*Aim of the task*: Nothing but a number should be given: how many lines in the listing contain the word "المكسور".

*Material supplied*:
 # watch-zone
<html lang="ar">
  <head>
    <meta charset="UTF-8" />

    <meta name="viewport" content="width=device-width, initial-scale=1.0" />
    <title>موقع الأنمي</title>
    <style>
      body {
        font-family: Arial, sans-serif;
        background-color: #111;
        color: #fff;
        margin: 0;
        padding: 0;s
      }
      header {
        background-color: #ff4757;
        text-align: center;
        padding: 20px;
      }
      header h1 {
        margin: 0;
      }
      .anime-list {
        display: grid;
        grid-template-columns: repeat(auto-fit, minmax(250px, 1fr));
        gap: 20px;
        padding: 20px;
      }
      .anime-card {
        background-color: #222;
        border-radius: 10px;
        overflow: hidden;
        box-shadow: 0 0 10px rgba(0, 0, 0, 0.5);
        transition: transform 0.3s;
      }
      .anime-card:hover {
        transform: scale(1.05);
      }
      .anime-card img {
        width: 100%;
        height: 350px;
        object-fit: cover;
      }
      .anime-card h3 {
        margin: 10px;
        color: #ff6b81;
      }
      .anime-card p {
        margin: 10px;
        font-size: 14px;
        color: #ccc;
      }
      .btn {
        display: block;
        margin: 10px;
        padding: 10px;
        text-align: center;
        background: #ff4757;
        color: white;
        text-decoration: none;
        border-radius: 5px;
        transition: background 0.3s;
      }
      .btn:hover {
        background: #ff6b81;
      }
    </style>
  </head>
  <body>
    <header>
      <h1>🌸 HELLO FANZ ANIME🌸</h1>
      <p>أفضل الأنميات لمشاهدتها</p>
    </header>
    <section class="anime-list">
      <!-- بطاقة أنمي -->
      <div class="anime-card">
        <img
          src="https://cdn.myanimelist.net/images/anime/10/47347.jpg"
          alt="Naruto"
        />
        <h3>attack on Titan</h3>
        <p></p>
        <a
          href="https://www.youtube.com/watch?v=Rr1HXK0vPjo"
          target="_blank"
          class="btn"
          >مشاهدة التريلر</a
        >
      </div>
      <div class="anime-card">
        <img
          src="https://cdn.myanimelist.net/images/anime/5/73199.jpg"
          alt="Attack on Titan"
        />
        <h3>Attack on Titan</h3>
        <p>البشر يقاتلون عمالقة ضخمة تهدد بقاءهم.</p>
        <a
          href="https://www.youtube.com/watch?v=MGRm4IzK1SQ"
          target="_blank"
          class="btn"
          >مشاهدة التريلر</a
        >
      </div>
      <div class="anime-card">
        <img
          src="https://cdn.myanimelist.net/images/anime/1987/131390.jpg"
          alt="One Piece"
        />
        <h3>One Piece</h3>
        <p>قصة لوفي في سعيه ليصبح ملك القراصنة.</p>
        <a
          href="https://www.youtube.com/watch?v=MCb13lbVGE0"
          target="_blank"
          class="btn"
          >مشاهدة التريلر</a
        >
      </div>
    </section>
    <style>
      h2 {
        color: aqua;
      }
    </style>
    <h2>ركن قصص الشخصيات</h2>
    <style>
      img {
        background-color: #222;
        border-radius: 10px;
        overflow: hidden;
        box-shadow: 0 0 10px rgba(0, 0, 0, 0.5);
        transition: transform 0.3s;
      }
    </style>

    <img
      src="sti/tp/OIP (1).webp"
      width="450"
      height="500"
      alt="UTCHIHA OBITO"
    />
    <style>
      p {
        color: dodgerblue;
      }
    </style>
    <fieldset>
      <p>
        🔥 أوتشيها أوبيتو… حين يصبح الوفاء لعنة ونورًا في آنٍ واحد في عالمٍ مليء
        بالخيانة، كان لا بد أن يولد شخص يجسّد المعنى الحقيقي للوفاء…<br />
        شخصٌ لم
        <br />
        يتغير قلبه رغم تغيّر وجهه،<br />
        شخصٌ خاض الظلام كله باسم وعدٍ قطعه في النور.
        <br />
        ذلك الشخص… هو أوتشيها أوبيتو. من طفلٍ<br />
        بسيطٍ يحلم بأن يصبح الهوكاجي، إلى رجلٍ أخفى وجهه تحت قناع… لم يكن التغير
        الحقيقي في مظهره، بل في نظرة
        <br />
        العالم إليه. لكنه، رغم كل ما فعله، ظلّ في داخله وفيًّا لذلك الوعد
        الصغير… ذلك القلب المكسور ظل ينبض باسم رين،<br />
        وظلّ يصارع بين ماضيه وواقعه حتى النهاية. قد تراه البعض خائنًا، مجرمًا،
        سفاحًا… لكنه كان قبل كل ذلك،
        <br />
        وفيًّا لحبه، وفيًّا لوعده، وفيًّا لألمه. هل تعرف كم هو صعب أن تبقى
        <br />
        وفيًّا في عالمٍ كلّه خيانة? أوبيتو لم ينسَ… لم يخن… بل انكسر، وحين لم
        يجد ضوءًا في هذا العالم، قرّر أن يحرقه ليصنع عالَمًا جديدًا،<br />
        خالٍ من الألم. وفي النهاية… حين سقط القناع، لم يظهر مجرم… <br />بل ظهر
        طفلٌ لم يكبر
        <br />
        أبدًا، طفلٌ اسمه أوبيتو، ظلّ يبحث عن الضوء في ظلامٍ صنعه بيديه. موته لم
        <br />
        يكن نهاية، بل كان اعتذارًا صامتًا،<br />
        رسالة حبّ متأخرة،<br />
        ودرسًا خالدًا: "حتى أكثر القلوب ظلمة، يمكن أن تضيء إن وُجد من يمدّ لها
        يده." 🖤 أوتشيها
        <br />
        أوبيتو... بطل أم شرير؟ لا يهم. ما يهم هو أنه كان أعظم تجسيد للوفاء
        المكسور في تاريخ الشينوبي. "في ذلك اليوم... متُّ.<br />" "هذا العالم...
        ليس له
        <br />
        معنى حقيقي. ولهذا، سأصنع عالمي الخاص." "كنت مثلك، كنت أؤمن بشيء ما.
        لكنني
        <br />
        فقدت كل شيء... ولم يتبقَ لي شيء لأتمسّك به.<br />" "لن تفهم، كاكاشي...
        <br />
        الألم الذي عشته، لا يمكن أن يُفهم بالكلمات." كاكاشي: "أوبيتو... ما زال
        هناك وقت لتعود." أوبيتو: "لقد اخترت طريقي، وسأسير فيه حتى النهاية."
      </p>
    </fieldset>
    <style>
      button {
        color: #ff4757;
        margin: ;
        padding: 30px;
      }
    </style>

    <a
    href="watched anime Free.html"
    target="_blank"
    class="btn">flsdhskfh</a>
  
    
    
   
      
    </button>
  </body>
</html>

*Task response*: 2